At the event, Airey admitted the “pure broadcasting business is pretty much a loss leader”.

“We are looking to consolidate or potentially go pay,” she said. “We won’t be able to be the same as we are now in terms of structure, in terms of platforms we are on, and in terms of partnerships we have… it will change - and I suspect it will change quite quickly.”

Another option understood to be under consideration is introducing paid-for pull VoD services. This would mean using Project Canvas or services such as the Arqiva-owned Kangaroo platform to charge consumers directly for content.

“Capturing consumer loyalty through a monthly payment doesn’t have to only be on Sky,” said one industry executive.

If it moved to pay, Five would have to renegotiate deals for acquired shows.

Five’s plans are part of wider free-to-air interest in the pay sector.

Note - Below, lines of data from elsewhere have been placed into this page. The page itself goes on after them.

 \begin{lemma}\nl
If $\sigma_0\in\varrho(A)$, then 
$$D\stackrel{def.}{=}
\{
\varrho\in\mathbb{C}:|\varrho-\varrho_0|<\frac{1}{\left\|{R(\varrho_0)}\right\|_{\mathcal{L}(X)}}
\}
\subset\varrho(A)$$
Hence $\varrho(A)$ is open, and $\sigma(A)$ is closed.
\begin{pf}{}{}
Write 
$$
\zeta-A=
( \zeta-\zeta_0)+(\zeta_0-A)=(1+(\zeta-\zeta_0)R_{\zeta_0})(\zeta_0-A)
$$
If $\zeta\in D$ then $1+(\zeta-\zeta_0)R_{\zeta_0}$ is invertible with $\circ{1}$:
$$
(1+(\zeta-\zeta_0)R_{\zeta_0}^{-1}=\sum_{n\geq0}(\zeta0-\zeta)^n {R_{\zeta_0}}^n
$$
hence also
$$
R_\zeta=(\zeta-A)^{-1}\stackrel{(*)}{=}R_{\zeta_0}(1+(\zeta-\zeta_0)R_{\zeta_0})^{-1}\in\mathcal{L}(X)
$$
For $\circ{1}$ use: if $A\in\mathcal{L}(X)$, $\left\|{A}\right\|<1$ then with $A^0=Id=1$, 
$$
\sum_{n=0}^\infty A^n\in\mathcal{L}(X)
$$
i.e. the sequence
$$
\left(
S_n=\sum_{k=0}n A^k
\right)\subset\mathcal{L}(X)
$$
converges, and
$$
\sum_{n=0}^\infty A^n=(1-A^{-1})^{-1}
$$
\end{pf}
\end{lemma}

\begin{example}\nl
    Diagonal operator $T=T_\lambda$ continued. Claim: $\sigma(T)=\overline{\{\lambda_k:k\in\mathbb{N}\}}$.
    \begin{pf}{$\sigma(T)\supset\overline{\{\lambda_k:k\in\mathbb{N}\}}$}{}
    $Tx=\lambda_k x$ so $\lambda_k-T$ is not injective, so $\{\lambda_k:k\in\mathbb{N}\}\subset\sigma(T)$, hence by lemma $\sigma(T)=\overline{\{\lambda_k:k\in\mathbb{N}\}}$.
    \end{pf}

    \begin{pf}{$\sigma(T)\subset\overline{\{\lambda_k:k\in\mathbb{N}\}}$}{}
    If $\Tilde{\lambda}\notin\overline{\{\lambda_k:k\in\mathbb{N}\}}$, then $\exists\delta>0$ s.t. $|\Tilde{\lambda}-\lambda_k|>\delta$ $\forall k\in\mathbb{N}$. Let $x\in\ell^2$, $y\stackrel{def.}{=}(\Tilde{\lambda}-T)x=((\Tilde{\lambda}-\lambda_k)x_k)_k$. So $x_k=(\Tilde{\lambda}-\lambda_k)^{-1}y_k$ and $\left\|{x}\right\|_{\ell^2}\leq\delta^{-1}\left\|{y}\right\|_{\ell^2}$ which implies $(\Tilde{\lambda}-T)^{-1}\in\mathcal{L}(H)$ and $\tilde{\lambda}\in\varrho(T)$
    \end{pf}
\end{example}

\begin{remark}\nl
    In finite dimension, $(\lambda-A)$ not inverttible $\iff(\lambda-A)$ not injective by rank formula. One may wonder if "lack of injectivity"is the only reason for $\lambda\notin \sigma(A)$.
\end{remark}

ITV’s house analyst bank UBS outlined the “pay-TV opportunity” for ITV earlier this year. The broadcaster seriously considered the strategy, but decided the numbers didn’t add up. An ITV spokeswoman added: “The maths doesn’t work for us but that’s not to say we would rule it out forever.”

Airey’s boss, RTL Group chief executive Gerhard Zeiler, told the Edinburgh Television Festival that all free-to-air broadcasters must “identify which part of their offer is so exclusive and unique that it would work in a pay environment. If the advertising industry doesn’t pay every single bill anymore, then the consumer - directly or indirectly - will have to step up.”

Five declined to comment.

THE PRICE OF PAY

How it stacks up

Five would lose around half of its £300m a year ad revenue if it moved to pay, based on pay-TV (Sky, Virgin and others) reaching half of all UK TV homes (12 million). It would need to generate £145m in subs revenues to make up the shortfall - around £1 per subscriber per month.

Analysts think that figure is “very high” and Toby Syfret of Enders Analysis said going pay would be a massive risk if Five hoped carriage fees would make up for lost ad revenues.